The woman’s experience mirrors that of her people. The people of northern Israel, her ancestors, left their husband-God all the way back in 1 Kings 12 (see also Hosea 1-3, all oracles directed to Northern Israel!). Now YHWH, the Bridegroom of Israel has returned to woo the people of Samaria, as he said he would long ago:
Hos. 2:14 “Therefore, behold, I will allure her, and bring her into the wilderness, and speak tenderly to her. 15 And there I will give her her vineyards, and make the Valley of Achor a door of hope.

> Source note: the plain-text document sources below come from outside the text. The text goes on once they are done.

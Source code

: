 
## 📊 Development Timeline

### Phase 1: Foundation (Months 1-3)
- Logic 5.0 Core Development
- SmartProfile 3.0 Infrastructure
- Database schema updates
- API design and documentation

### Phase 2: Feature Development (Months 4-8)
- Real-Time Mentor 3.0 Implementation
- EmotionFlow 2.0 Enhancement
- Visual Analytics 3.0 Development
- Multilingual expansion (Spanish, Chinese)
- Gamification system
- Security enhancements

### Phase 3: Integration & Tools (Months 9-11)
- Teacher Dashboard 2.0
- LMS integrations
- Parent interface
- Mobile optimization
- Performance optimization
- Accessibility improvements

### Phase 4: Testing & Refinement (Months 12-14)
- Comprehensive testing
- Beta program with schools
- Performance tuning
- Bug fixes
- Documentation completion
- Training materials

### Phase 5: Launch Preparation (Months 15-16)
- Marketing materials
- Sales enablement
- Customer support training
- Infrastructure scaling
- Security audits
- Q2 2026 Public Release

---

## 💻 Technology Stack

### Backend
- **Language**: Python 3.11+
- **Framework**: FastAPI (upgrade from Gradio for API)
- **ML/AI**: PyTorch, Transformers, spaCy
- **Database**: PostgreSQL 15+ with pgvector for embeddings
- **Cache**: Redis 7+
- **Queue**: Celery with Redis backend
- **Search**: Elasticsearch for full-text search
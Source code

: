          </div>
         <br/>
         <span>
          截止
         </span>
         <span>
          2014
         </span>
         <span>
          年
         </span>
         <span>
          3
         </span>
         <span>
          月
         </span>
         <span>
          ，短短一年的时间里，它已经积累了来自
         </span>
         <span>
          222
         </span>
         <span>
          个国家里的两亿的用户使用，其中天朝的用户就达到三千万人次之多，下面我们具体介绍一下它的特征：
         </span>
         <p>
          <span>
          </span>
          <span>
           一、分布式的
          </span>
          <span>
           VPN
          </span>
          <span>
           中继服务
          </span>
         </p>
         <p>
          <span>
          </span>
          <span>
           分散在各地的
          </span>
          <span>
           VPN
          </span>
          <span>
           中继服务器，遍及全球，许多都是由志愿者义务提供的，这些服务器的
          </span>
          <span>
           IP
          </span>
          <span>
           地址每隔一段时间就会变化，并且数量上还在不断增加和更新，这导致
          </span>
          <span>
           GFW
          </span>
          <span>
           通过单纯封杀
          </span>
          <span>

And there she shall answer as in the days of her youth, as at the time when she came out of the land of Egypt. 16 “And in that day, says the LORD, you will call me, ‘My husband,’ (lit. “my man”) and no longer will you call me, ‘My Ba’al’ (i.e. “my master,” sometimes used for “husband” in a formal sense). 17 For I will remove the names of the Ba’als (here, the pagan deities) from her mouth, and they shall be mentioned by name no more. 18 And I will make for you a covenant on that day with the beasts of the field, the birds of the air, and the creeping things of the ground; and I will abolish the bow, the sword, and war from the land; and I will make you lie down in safety. 19 And I will betroth you to me forever; I will betroth you to me in righteousness and in justice, in steadfast love, and in mercy. 20 I will betroth you to me in faithfulness; and you shall know the LORD.
He is successful. Not only the woman, but the townspeople themselves come to believe that he is the Messiah: “We know that this is truly the savior of the world.”
Throughout this whole process runs the theme of the living water of God:
Everyone who drinks this water will be thirsty again;
but whoever drinks the water I shall give will never thirst;
the water I shall give will become in him
a spring of water welling up to eternal life
This is the water of Baptism, the water of the Holy Spirit. As Jesus will say later, on the last day of the Feast of Tabernacles, when water was being poured out on the altar at the Temple:
“If anyone thirsts, let him come to me; and whoever believes in me, let him drink. As the Scripture has said, ‘Out of his heart shall flow rivers of living water.’” (John 7:37-38)
If the readings this week creates in us a nostalgia for our own Baptism, it is a good thing. We do not need rebaptism, however, to awaken the Spirit and graces that were given to many of us so long ago. The sin has dried up the living waters, it is a good week to schedule an appointment for Confession, that other Sacrament that Fathers and Doctors regarded as a kind of renewal of Baptism.
Through the readings for this Sunday, we see an interplay of the themes of water, Baptism, communion, and love. Jesus asks us for a drink, a tangible sign of love from us. If we give it, we enter into communion with him, a relationship of love that is solemnized by receiving the “drink” of Baptism, which in turn fills our hearts with his love, the love of the Holy Spirit. Filled with this love, we are motivated to give a “cup of cold water” to the poor, the thirsty, the outcast, in whom we see Jesus. Interior spiritual communion, the Sacraments, and concrete acts of charity and mercy are all intertwined.